(What is being asked)
From the listing below, pick out each line with the word "Ahora".

(Records shown)
-- -- --

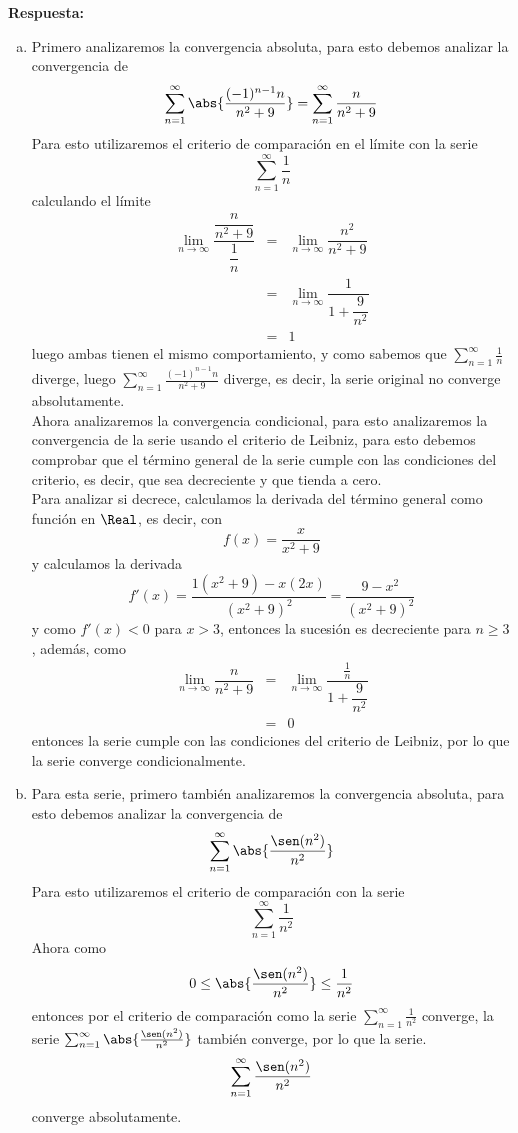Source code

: \documentclass{article}
\begin{document}
\vspace{2mm}
\noindent\textbf{Respuesta:} 
\begin{enumerate}[a)]
  \item Primero analizaremos la convergencia absoluta, para esto debemos analizar la convergencia de
  $$\sum_{n=1}^{\infty}\abs{\dfrac{(-1)^{n-1}n}{n^2+9}}=\sum_{n=1}^{\infty}\dfrac{n}{n^2+9}$$
  Para esto utilizaremos el criterio de comparación en el límite con la serie
  $$\sum_{n=1}^{\infty}\dfrac{1}{n}$$
  calculando el límite
  \begin{eqnarray*}
    \lim_{n\to\infty}\dfrac{\dfrac{n}{n^2+9}}{\dfrac{1}{n}}&=&\lim_{n\to\infty}\dfrac{n^2}{n^2+9}\\
    &=&\lim_{n\to\infty}\dfrac{1}{1+\dfrac{9}{n^2}}\\
    &=&1
  \end{eqnarray*}
  luego ambas tienen el mismo comportamiento, y como sabemos que $\sum_{n=1}^{\infty}\frac{1}{n}$ diverge, luego $\sum_{n=1}^{\infty}\frac{(-1)^{n-1}n}{n^2+9}$ diverge, es decir, la serie original no converge absolutamente.\\
  Ahora analizaremos la convergencia condicional, para esto analizaremos la convergencia de la serie usando el criterio de Leibniz, para esto debemos comprobar que el término general de la serie cumple con las condiciones del criterio, es decir, que sea decreciente y que tienda a cero.\\
  Para analizar si decrece, calculamos la derivada del término general como función en $\Real$, es decir, con
  $$f(x)=\dfrac{x}{x^2+9}$$
  y calculamos la derivada
  $$f'(x)=\dfrac{1(x^2+9)-x(2x)}{(x^2+9)^2}=\dfrac{9-x^2}{(x^2+9)^2}$$
  y como $f'(x)<0$ para $x>3$, entonces la sucesión es decreciente para $n\geq 3$, además, como
  \begin{eqnarray*}
    \lim_{n\to\infty}\dfrac{n}{n^2+9}
      &=& \lim_{n\to\infty}\dfrac{\frac{1}{n}}{1+\dfrac{9}{n^2}}\\
      &=& 0
  \end{eqnarray*}
  entonces la serie cumple con las condiciones del criterio de Leibniz, por lo que la serie converge condicionalmente.\\

  \item Para esta serie, primero también analizaremos la convergencia absoluta, para esto debemos analizar la convergencia de
  $$\sum_{n=1}^{\infty}\abs{\dfrac{\sen(n^2)}{n^2}}$$
  Para esto utilizaremos el criterio de comparación con la serie
  $$\sum_{n=1}^{\infty}\dfrac{1}{n^2}$$
  Ahora como
  $$0\leq\abs{\dfrac{\sen(n^2)}{n^2}}\leq\dfrac{1}{n^2}$$
  entonces por el criterio de comparación como la serie $\sum_{n=1}^{\infty}\frac{1}{n^2}$ converge, la serie $\sum_{n=1}^{\infty}\abs{\frac{\sen(n^2)}{n^2}}$ también converge, por lo que la serie.
  $$\sum_{n=1}^{\infty}\dfrac{\sen(n^2)}{n^2}$$ 
  converge absolutamente.
\end{enumerate}
\end{document}

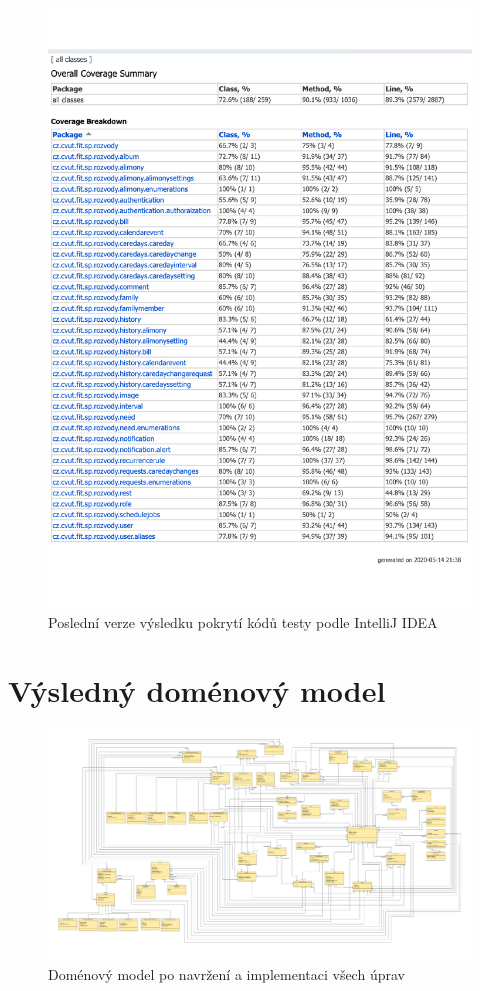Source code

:     \begin{figure}\centering
	    \includegraphics[width=1.0\textwidth]{pdfs/IntelliJ-IDEA-coverage-runner-results}
	    \caption[Pokrytí kódů testy podle JaCoCo]{Poslední verze výsledku pokrytí kódů testy podle IntelliJ IDEA}\label{image:intellij-coverage-result}
    \end{figure}
\chapter{Výsledný doménový model}\label{dodatek:DomainModel2}
    \begin{figure}\centering
	    \includegraphics[angle=90, height=1.0\textheight]{pdfs/DomainModel2}
	    \caption[Výsledný doménový model]{Doménový model po navržení a implementaci všech úprav}\label{image:DomainModel2}
    \end{figure}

-- -- --

(Answer for this exercise)
  Ahora analizaremos la convergencia condicional, para esto analizaremos la convergencia de la serie usando el criterio de Leibniz, para esto debemos comprobar que el término general de la serie cumple con las condiciones del criterio, es decir, que sea decreciente y que tienda a cero.\\
  Ahora como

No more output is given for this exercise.